> **What you should do**
Return, word for word, the lines of the listing below from the one with "An Ancient, Ultra-faint" through the one with "Steep Spectrum Radio", and no other lines.

> **Data supplied**
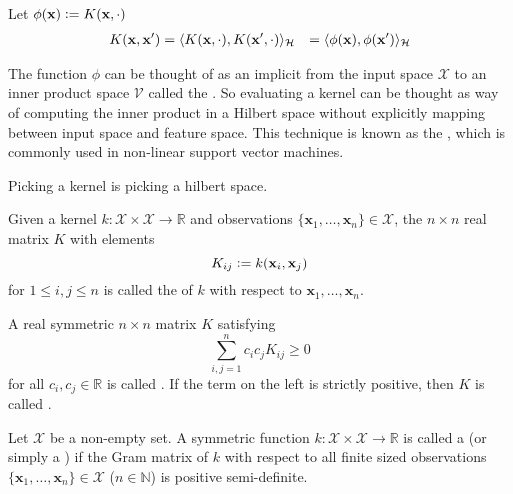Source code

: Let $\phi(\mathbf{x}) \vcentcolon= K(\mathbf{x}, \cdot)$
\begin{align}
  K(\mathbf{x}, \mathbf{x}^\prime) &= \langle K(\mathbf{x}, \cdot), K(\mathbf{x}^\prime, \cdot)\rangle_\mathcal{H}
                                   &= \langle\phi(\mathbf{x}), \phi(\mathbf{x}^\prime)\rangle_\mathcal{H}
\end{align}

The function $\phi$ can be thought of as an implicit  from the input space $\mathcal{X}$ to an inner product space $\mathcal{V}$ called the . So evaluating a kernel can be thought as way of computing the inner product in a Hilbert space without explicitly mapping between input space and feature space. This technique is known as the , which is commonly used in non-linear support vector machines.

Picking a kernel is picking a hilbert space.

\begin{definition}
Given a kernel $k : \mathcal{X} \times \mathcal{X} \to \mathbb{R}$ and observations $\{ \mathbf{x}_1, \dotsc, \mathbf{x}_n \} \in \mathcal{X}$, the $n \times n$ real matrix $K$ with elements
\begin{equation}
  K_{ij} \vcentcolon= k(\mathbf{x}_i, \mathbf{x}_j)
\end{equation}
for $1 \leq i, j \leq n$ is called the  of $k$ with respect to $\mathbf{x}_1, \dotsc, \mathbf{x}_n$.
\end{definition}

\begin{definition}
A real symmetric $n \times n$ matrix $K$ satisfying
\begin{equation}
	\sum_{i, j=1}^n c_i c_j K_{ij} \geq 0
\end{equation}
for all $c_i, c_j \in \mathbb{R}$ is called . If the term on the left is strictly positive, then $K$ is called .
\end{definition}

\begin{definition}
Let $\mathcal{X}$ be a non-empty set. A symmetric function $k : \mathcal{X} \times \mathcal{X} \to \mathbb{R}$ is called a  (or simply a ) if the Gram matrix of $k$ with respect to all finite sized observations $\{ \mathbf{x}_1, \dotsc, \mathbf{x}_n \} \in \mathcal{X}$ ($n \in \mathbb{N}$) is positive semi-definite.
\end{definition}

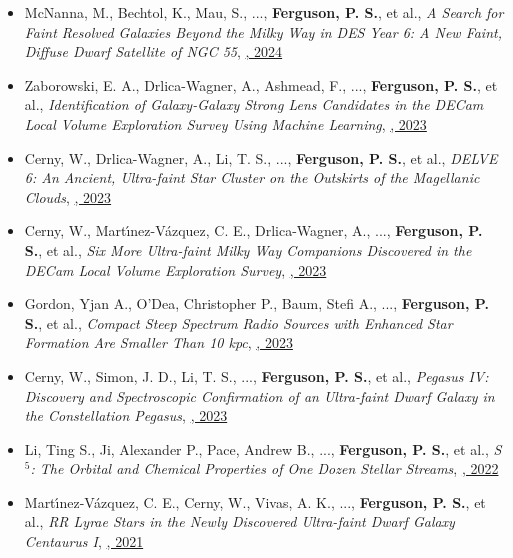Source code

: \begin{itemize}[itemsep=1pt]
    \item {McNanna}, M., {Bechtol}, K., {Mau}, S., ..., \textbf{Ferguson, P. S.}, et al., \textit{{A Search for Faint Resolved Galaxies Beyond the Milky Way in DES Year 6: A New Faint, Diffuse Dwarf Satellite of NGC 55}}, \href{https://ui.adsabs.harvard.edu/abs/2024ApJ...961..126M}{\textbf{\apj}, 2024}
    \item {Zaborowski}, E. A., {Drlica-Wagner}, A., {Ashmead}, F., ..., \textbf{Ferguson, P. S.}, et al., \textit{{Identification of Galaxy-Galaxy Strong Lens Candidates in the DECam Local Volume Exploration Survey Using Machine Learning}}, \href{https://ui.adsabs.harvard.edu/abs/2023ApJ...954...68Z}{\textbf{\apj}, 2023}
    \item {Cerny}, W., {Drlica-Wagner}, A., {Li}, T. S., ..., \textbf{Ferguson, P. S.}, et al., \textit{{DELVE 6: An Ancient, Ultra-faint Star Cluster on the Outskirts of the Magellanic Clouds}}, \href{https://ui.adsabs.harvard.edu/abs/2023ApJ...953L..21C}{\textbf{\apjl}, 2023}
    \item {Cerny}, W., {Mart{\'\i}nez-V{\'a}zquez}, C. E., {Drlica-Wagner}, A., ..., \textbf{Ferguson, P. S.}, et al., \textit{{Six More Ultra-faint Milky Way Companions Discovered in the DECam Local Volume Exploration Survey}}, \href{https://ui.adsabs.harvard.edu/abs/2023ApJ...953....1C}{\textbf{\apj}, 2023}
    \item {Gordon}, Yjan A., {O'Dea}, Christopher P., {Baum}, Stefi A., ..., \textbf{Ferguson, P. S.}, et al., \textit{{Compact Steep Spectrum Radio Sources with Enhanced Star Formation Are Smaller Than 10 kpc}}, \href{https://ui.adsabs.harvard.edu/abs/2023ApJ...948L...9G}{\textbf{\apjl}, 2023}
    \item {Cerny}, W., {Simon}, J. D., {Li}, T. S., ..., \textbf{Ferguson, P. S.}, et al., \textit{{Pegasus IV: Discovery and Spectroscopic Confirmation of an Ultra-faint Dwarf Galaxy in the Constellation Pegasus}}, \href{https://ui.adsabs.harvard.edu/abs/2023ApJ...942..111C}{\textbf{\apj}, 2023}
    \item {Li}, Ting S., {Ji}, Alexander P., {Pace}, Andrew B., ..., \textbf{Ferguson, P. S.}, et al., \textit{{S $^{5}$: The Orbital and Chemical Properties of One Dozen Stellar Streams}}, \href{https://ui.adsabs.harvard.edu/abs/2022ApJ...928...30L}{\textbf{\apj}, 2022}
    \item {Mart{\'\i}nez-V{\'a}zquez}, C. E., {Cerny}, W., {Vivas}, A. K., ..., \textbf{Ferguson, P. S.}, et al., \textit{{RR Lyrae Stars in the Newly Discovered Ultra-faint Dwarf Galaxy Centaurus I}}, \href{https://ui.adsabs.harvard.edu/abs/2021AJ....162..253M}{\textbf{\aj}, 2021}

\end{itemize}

> **Response area**
    \item {Cerny}, W., {Drlica-Wagner}, A., {Li}, T. S., ..., \textbf{Ferguson, P. S.}, et al., \textit{{DELVE 6: An Ancient, Ultra-faint Star Cluster on the Outskirts of the Magellanic Clouds}}, \href{https://ui.adsabs.harvard.edu/abs/2023ApJ...953L..21C}{\textbf{\apjl}, 2023}
    \item {Cerny}, W., {Mart{\'\i}nez-V{\'a}zquez}, C. E., {Drlica-Wagner}, A., ..., \textbf{Ferguson, P. S.}, et al., \textit{{Six More Ultra-faint Milky Way Companions Discovered in the DECam Local Volume Exploration Survey}}, \href{https://ui.adsabs.harvard.edu/abs/2023ApJ...953....1C}{\textbf{\apj}, 2023}
    \item {Gordon}, Yjan A., {O'Dea}, Christopher P., {Baum}, Stefi A., ..., \textbf{Ferguson, P. S.}, et al., \textit{{Compact Steep Spectrum Radio Sources with Enhanced Star Formation Are Smaller Than 10 kpc}}, \href{https://ui.adsabs.harvard.edu/abs/2023ApJ...948L...9G}{\textbf{\apjl}, 2023}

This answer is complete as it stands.